--- START ---

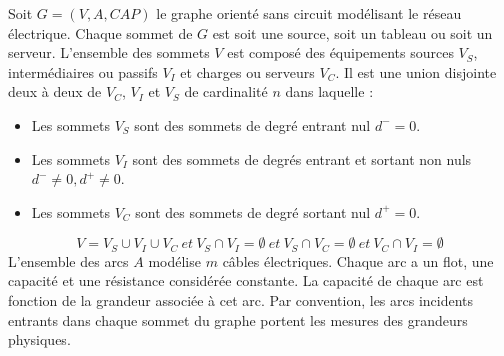 
Soit $G=(V,A,CAP)$ le graphe orient\'e sans circuit mod\'elisant le r\'eseau \'electrique. 
Chaque sommet de $G$ est soit une source, soit  un tableau ou soit un serveur. 
L'ensemble des sommets $V$ est compos\'e des \'equipements sources $V_S$, interm\'ediaires ou passifs $V_I$ et  charges ou serveurs $V_C$. Il est une union disjointe deux \`a deux  de $V_C$, $V_I$ et $V_S$ de cardinalit\'e $n$ dans laquelle :
\begin{itemize}
	\item Les sommets $V_S$ sont des sommets de degr\'e entrant nul $d^{-} = 0$.
	\item Les sommets $V_I$ sont des sommets de degr\'es entrant et sortant non nuls $d^{-} \ne 0, d^{+} \ne 0$.  
	\item Les sommets $V_C$ sont des sommets de degr\'e sortant nul  $d^{+} = 0$.
\end{itemize}
$$ 
V = V_S \cup V_I \cup V_C ~ et ~ 
V_S \cap V_I =  \emptyset ~ et ~ 
V_S \cap V_C =  \emptyset ~ et ~ 
V_C \cap V_I =  \emptyset
$$
L'ensemble des arcs $A$ mod\'elise $m$ c\^ables \'electriques.
Chaque arc a un flot, une capacit\'e et une r\'esistance consid\'er\'ee constante.
La capacit\'e de chaque arc est fonction de la grandeur associ\'ee \`a cet arc.
\newline
Par convention,  les arcs incidents entrants dans chaque sommet du graphe portent les mesures des grandeurs physiques.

--- END ---

> EXERCISE INSTRUCTIONS
Because the pictures are not wanted, retype every record exactly without them.

> RESPONSE
Soit $G=(V,A,CAP)$ le graphe orient\'e sans circuit mod\'elisant le r\'eseau \'electrique. 
Chaque sommet de $G$ est soit une source, soit  un tableau ou soit un serveur. 
L'ensemble des sommets $V$ est compos\'e des \'equipements sources $V_S$, interm\'ediaires ou passifs $V_I$ et  charges ou serveurs $V_C$. Il est une union disjointe deux \`a deux  de $V_C$, $V_I$ et $V_S$ de cardinalit\'e $n$ dans laquelle :
\begin{itemize}
	\item Les sommets $V_S$ sont des sommets de degr\'e entrant nul $d^{-} = 0$.
	\item Les sommets $V_I$ sont des sommets de degr\'es entrant et sortant non nuls $d^{-} \ne 0, d^{+} \ne 0$.  
	\item Les sommets $V_C$ sont des sommets de degr\'e sortant nul  $d^{+} = 0$.
\end{itemize}
$$ 
V = V_S \cup V_I \cup V_C ~ et ~ 
V_S \cap V_I =  \emptyset ~ et ~ 
V_S \cap V_C =  \emptyset ~ et ~ 
V_C \cap V_I =  \emptyset
$$
L'ensemble des arcs $A$ mod\'elise $m$ c\^ables \'electriques.
Chaque arc a un flot, une capacit\'e et une r\'esistance consid\'er\'ee constante.
La capacit\'e de chaque arc est fonction de la grandeur associ\'ee \`a cet arc.
\newline
Par convention,  les arcs incidents entrants dans chaque sommet du graphe portent les mesures des grandeurs physiques.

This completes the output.